6.3De rechtbank volgt verweerder in zijn standpunt dat eiser summier, oppervlakkig en niet inzichtelijk heeft verklaard over zijn eigen ervaringen en persoonlijke beleving ten aanzien van zijn biseksuele gerichtheid. Verweerder heeft naar het oordeel van de rechtbank niet ten onrechte overwogen dat eiser ten aanzien van zijn bewustwording en gevoelens blijft steken in oppervlakkige verklaringen en algemeenheden. Nu eiser sinds enkele jaren weet zou hebben van zijn geaardheid mag van hem verwacht worden dat hij hier meer inzicht in weet te verschaffen, te meer nu dit één van de hoofdredenen voor hem is om asiel aan te vragen. Voorts is van belang dat eiser ook over het contact met [A] weinig en niet consistent heeft kunnen verklaren, hetgeen verweerder wel van hem heeft mogen verwachten gelet op het feit dat [A] de enige mannelijke persoon was die eiser echt leuk vond en hij meer dan twee jaar contact met hem heeft (gehad). Daarbij heeft verweerder mogen betrekken dat eiser bij zijn beschrijving over de aantrekkingskracht tot [A] zijn gevoelens niet verder kan beschrijven dan ‘een verzameling van gevoelens’. Verder heeft verweerder kunnen betrekken dat eiser niet is ingegaan op de concrete gevoelens en emoties die hij heeft gehad met betrekking tot de (verdere) ontdekking van zijn gestelde seksuele gerichtheid. Verweerder mag dit wel van eiser verwachten, zeker nu eiser zelf heeft verklaard dat biseksualiteit niet wordt geaccepteerd in Marokko en door zijn familie. Voorts heeft verweerder niet ten onrechte het standpunt ingenomen dat eiser desgevraagd niet (voldoende) kan concretiseren hoe en waarom hij zijn gevoelens uiteindelijk wel heeft geaccepteerd. Eiser volstaat met de mededeling dat hij het aangetrokken voelen tot beide seksen niet accepteerde, maar dit later heeft losgelaten omdat dit in ‘zijn natuur’ zit. Verweerder heeft zich terecht op het standpunt gesteld dat eiser zeer oppervlakkig en onvoldoende concreet heeft verklaard over zijn innerlijke strijd. Dit doet verder afbreuk aan de geloofwaardigheid van eisers verklaringen over zijn seksuele gerichtheid. Verder heeft verweerder zich eveneens terecht op het standpunt gesteld dat eiser summier heeft verklaard over de LHBT-gemeenschap in zijn land van herkomst.

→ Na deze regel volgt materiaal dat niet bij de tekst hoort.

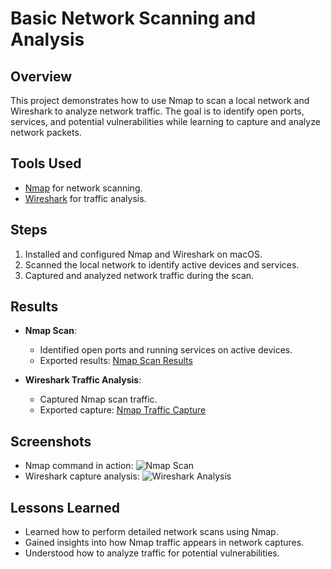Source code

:# Basic Network Scanning and Analysis

## Overview
This project demonstrates how to use Nmap to scan a local network and Wireshark to analyze network traffic. The goal is to identify open ports, services, and potential vulnerabilities while learning to capture and analyze network packets.

## Tools Used
- [Nmap](https://nmap.org) for network scanning.
- [Wireshark](https://www.wireshark.org/) for traffic analysis.

## Steps
1. Installed and configured Nmap and Wireshark on macOS.
2. Scanned the local network to identify active devices and services.
3. Captured and analyzed network traffic during the scan.

## Results
- **Nmap Scan**:
  - Identified open ports and running services on active devices.
  - Exported results: [Nmap Scan Results](https://github.com/TechFella1024/Network-Scanning-and-Analysis-/blob/main/nmap_scan_traffic.pcap)

- **Wireshark Traffic Analysis**:
  - Captured Nmap scan traffic.
  - Exported capture: [Nmap Traffic Capture](results/nmap_scan_traffic.pcap)

## Screenshots
- Nmap command in action:
  ![Nmap Scan](screenshots/nmap_scan.png)
- Wireshark capture analysis:
  ![Wireshark Analysis](screenshots/wireshark_analysis.png)

## Lessons Learned
- Learned how to perform detailed network scans using Nmap.
- Gained insights into how Nmap traffic appears in network captures.
- Understood how to analyze traffic for potential vulnerabilities.
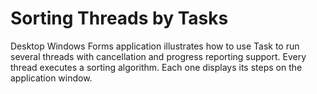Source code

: # Sorting Threads by Tasks

Desktop Windows Forms application illustrates how to use Task to run several threads with cancellation and progress reporting support. Every thread executes a sorting algorithm. Each one displays its steps on the application window.
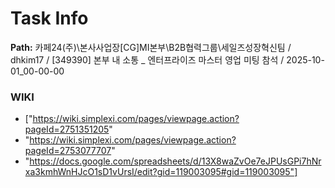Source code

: # Task Info

**Path:** 카페24(주)\본사사업장\[CG]MI본부\B2B협력그룹\세일즈성장혁신팀 / dhkim17 / [349390] 본부 내 소통 _ 엔터프라이즈 마스터 영업 미팅 참석 / 2025-10-01_00-00-00

### WIKI
- ["https://wiki.simplexi.com/pages/viewpage.action?pageId=2751351205"
- "https://wiki.simplexi.com/pages/viewpage.action?pageId=2753077707"
- "https://docs.google.com/spreadsheets/d/13X8waZvOe7eJPUsGPi7hNrxa3kmhWnHJcO1sD1vUrsI/edit?gid=119003095#gid=119003095"]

7. Gelet op de ongeloofwaardig geachte biseksuele gerichtheid van eiser heeft verweerder zich terecht op het standpunt gesteld dat eiser op grond daarvan geen reëel risico loopt op een behandeling in strijd met artikel 3 van het Verdrag tot bescherming van de rechten van de mens en de fundamentele vrijheden (EVRM) dan wel dat sprake is van een gegronde vrees voor vervolging. Deze beroepsgrond slaagt dan ook niet.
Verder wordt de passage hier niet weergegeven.